Sernova, a clinical-stage company and leader in cell therapeutics, today announced the U.S. Food and Drug Administration (FDA) has granted both Orphan Drug Designation (ODD) and Rare Pediatric Disease Designation (RPDD) for the company’s Hemophilia A program.
The FDA grants orphan designation, also referred to as orphan status, to therapies intended for the treatment of rare diseases that affect fewer than 200,000 people in the US.
This designation provides certain benefits, including tax credits for qualified clinical testing, waiver or partial payment of FDA application fees and seven years of market exclusivity, if approved.
Separately, rare pediatric disease designations are granted for rare diseases that primarily affect children under 18 years old with recipients of this designation being awarded a priority review voucher, upon approval. The priority review voucher may be redeemed, transferred, or sold.
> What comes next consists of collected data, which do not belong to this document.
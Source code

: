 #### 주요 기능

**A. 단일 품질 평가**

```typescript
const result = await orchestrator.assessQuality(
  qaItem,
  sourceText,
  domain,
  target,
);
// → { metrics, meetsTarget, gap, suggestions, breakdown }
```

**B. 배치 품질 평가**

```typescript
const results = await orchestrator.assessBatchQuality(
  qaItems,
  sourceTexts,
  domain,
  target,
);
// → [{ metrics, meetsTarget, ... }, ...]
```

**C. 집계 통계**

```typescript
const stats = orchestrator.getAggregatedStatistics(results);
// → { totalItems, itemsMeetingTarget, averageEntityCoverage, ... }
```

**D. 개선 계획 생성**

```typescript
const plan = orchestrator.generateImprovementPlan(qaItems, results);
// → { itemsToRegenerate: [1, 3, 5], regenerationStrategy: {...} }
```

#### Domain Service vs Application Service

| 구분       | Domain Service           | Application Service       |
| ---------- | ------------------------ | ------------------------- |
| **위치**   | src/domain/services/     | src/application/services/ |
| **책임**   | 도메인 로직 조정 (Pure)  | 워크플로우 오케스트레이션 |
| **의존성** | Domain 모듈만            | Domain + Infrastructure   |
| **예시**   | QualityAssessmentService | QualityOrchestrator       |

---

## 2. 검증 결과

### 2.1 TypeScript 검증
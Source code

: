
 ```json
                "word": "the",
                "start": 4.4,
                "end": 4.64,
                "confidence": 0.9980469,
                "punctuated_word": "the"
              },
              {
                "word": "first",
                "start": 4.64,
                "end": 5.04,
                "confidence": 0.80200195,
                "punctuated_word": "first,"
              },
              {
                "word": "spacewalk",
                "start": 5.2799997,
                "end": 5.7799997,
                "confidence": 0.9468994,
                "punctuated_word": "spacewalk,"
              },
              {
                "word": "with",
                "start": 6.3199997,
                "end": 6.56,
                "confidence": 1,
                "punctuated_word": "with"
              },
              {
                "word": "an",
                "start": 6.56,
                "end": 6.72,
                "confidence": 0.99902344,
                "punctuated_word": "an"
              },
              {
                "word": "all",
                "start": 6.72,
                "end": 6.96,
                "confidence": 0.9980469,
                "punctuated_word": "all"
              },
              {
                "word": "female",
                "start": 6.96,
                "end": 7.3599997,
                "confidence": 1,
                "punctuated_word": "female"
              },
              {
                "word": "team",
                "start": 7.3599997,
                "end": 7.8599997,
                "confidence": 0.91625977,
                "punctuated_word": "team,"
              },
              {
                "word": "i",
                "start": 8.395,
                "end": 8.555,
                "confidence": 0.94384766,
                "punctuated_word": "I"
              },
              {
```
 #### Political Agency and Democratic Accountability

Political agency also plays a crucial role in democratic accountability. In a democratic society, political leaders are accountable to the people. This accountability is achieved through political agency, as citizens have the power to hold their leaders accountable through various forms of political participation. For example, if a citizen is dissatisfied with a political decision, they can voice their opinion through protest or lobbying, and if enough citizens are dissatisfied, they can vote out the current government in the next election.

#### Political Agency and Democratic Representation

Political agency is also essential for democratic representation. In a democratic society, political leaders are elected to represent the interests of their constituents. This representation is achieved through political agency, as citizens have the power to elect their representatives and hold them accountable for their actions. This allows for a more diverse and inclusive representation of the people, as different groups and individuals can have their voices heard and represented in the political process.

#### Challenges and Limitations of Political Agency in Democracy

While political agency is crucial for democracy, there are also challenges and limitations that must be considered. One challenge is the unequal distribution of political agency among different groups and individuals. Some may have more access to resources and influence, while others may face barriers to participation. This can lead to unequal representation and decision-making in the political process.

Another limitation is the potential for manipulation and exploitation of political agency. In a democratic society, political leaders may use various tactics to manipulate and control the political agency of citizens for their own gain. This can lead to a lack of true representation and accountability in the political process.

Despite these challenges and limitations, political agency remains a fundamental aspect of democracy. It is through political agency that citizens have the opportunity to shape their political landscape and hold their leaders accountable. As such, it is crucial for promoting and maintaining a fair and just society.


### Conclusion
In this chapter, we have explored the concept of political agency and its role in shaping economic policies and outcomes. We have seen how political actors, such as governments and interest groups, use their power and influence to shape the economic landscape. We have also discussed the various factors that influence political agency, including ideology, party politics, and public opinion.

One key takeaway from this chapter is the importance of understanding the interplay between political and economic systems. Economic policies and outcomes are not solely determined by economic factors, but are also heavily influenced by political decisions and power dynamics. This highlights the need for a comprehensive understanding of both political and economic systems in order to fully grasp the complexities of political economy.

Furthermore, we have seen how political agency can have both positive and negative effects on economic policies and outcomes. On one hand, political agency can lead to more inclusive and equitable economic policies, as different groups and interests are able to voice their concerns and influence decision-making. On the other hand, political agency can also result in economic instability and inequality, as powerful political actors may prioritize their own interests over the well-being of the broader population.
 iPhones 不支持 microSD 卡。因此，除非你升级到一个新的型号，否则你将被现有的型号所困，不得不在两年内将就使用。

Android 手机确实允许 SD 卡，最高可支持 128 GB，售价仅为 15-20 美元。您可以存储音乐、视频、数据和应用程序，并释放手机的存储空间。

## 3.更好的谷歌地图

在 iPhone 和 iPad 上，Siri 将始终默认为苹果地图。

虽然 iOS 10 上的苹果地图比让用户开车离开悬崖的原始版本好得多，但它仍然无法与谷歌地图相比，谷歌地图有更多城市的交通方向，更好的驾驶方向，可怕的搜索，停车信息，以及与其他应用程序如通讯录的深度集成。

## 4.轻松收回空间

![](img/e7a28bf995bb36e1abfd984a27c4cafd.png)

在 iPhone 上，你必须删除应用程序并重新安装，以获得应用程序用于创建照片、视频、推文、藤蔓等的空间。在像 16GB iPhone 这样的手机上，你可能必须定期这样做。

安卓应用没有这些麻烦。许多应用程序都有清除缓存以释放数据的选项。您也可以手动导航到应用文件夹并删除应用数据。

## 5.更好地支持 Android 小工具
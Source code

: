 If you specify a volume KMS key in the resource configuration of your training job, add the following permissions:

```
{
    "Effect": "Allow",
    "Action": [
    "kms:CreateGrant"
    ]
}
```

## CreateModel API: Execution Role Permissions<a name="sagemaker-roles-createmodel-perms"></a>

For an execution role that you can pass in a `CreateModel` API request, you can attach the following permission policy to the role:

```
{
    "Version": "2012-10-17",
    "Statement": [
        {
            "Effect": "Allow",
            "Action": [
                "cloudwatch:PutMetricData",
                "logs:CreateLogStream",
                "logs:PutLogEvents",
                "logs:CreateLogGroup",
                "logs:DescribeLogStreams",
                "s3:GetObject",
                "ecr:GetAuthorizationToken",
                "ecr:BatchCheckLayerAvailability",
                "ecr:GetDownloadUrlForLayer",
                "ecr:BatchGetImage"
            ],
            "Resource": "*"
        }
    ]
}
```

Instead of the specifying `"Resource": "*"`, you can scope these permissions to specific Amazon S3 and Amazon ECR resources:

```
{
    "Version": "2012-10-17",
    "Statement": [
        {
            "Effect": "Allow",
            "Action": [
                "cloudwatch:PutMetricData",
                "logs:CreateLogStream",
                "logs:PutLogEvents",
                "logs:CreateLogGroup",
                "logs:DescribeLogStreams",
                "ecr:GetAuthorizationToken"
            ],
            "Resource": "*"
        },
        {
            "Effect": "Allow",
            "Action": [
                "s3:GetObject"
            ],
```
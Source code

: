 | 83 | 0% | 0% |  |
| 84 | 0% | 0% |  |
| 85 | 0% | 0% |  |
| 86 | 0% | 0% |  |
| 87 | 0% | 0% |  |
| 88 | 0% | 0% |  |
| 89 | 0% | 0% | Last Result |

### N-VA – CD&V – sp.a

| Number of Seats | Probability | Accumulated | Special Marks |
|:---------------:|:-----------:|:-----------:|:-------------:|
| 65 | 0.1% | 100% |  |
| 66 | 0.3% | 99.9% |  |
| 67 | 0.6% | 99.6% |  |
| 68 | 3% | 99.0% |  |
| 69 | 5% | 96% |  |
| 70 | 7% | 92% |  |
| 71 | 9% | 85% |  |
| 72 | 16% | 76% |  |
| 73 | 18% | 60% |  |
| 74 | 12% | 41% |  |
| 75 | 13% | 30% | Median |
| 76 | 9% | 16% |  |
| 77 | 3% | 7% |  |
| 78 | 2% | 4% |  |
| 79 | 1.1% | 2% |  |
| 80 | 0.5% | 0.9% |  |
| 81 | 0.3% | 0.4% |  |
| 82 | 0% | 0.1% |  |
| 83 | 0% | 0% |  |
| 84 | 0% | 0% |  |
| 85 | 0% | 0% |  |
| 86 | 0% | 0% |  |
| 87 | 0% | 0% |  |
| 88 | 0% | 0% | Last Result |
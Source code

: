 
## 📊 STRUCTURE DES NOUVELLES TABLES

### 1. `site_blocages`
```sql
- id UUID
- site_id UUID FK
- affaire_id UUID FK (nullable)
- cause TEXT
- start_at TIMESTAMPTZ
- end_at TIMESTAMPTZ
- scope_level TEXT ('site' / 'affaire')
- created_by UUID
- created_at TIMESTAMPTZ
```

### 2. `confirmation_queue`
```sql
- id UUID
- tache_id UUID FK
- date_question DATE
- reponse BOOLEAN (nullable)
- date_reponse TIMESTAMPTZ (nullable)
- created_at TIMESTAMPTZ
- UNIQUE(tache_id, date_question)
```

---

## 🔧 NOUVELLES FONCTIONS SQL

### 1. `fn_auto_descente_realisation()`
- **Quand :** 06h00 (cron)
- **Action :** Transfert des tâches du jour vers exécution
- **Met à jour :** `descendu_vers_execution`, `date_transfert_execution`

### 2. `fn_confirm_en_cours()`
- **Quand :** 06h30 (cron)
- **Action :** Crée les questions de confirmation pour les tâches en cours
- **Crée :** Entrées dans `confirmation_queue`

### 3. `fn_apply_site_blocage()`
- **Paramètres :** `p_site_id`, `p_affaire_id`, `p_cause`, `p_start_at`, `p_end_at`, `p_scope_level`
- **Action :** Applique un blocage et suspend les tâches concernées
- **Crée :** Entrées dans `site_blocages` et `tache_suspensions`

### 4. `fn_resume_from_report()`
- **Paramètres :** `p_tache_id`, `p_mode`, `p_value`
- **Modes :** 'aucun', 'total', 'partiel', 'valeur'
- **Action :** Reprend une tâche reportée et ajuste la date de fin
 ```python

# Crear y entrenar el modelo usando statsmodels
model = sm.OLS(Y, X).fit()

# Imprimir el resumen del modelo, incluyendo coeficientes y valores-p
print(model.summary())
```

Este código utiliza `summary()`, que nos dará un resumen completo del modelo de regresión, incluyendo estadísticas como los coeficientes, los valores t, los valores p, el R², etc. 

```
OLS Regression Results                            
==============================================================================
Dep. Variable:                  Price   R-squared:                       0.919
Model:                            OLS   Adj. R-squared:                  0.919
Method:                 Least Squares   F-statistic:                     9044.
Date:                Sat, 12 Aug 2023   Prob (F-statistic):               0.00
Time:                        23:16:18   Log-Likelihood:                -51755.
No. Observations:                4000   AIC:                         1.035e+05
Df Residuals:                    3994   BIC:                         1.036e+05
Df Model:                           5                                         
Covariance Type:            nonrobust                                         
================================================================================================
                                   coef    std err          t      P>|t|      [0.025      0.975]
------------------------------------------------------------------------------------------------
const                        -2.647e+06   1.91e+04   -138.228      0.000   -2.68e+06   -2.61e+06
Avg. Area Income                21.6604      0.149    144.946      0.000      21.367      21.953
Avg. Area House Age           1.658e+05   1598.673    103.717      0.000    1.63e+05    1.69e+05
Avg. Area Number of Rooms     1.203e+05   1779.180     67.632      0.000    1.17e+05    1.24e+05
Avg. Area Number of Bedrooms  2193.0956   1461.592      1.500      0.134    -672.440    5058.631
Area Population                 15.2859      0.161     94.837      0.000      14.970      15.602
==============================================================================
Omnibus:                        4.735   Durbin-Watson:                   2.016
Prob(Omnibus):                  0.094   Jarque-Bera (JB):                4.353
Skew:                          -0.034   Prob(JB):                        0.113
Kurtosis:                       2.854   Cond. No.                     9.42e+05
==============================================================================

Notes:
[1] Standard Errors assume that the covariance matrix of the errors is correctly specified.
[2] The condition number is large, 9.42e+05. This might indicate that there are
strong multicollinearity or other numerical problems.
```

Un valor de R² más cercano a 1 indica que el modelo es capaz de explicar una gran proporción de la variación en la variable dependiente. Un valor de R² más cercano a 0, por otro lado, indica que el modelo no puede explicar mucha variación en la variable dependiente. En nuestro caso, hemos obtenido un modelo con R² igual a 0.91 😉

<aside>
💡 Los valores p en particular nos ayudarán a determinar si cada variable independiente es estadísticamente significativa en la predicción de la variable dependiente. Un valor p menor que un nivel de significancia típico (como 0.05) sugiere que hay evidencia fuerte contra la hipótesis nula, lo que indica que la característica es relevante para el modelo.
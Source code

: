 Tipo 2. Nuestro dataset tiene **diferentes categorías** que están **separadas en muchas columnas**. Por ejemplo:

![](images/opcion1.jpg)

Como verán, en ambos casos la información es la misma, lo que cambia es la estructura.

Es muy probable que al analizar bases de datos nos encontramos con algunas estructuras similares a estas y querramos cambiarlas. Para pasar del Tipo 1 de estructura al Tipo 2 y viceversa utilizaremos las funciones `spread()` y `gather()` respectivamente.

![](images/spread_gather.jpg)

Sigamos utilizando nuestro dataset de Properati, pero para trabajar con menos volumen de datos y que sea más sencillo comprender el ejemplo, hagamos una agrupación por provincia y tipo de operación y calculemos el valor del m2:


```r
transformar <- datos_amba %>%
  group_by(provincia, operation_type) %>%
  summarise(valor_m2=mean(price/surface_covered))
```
“We are pleased with the FDA’s decision to grant these designations for our novel treatment for Hemophilia A, which uses the Cell Pouch in combination with cells corrected for the production of Factor VIII,” commented Cynthia Pussinen, Chief Executive Officer of Sernova. “Hemophilia A is a serious, life limiting condition and we are committed to advancing development of the program, with a hope to positively impact patients around the world who are waiting for improved treatments.”